The Kenya Railways Corporation has moved to end the illegal occupation of its reserve lands, following increased activity which has been facilitated by the revamping of several rail lines.
The corporation announced that anyone found encroaching its land would be held criminally culpable and hefty fines will be imposed.
In a statement, the railway service provider reminded Kenyans that it was a criminal offence to occupy its land.
“KR would like to inform the General Public that with or without prior knowledge, occupation of the Corporation’s reserve land is criminal.”
“Anyone found violating the law is liable to imprisonment for a period of up to 10 years as per the KRC act. We therefore wish to remind the public that any unauthorized activities along the line is strictly prohibited, “reads the statement.
Kenya Railways is one of the largest landowners in Kenya but most of it has been lying idle for years after the service collapsed in the 1990s.

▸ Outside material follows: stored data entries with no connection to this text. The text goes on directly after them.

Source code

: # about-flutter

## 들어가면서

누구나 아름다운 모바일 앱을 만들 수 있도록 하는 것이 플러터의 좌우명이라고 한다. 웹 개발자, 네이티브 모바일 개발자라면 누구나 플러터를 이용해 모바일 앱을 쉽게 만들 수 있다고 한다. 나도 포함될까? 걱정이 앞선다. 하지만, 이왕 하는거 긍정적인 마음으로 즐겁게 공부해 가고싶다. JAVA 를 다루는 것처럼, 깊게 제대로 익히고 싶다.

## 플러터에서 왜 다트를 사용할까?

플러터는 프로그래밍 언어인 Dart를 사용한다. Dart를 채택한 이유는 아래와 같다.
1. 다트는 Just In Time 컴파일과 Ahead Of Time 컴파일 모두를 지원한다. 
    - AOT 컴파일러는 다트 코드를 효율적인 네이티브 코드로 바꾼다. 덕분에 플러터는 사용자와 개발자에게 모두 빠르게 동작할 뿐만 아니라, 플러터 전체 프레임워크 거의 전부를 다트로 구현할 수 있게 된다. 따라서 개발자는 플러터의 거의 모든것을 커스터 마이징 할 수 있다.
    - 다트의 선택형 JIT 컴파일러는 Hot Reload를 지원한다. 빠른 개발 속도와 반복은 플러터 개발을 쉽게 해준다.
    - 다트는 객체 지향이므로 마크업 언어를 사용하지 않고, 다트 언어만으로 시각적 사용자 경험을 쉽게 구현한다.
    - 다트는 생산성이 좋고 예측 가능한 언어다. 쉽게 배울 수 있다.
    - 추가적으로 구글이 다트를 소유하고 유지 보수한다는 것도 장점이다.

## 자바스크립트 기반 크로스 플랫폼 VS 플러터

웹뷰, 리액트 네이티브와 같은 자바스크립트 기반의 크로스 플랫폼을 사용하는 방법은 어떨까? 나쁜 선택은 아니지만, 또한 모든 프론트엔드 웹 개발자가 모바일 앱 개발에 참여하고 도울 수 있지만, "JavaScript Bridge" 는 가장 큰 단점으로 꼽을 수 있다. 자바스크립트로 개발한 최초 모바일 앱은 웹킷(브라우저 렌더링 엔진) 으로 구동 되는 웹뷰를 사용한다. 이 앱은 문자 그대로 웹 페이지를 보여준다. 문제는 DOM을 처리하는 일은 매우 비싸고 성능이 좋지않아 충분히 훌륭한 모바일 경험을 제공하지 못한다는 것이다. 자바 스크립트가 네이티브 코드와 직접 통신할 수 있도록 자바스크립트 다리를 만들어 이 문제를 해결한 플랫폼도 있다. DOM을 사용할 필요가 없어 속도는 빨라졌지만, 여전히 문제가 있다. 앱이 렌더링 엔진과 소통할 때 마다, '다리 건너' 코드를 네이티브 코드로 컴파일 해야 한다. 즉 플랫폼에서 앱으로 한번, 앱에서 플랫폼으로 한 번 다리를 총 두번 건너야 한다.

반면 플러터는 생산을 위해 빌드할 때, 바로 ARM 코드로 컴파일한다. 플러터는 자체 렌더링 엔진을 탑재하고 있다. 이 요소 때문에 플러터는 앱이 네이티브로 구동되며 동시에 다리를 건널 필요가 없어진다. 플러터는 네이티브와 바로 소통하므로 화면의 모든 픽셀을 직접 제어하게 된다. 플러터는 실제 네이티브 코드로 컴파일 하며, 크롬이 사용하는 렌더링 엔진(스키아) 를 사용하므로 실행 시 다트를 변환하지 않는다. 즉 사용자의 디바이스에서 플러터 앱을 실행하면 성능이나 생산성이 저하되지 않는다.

Land grabbers and homeless people have taken advantage of the inactivity to set up businesses and homes in the railway reserves.
The government-owned organisation is covered by the Way Leaves Act which forbids any businesses against hindering its operation.
Encroachment of land compromises safety standards resulting in derailments alongside other challenges which include delays and vandalism.
The warning came just days after Kenya Railways demolished structures meant for business in Kisumu County.
The demolition was meant to pave way for the construction of a passenger railway station in the area.
Traders watched as the bulldozers brought down their structures as they tried to salvage what they could.
Kisumu City Manager Abala Wanga said that the county was determined to retrieve grabbed land for the development of the city.
“This is part of a wider plan towards the realization of the Kisumu Railway City. A development we all long to witness,” he stated.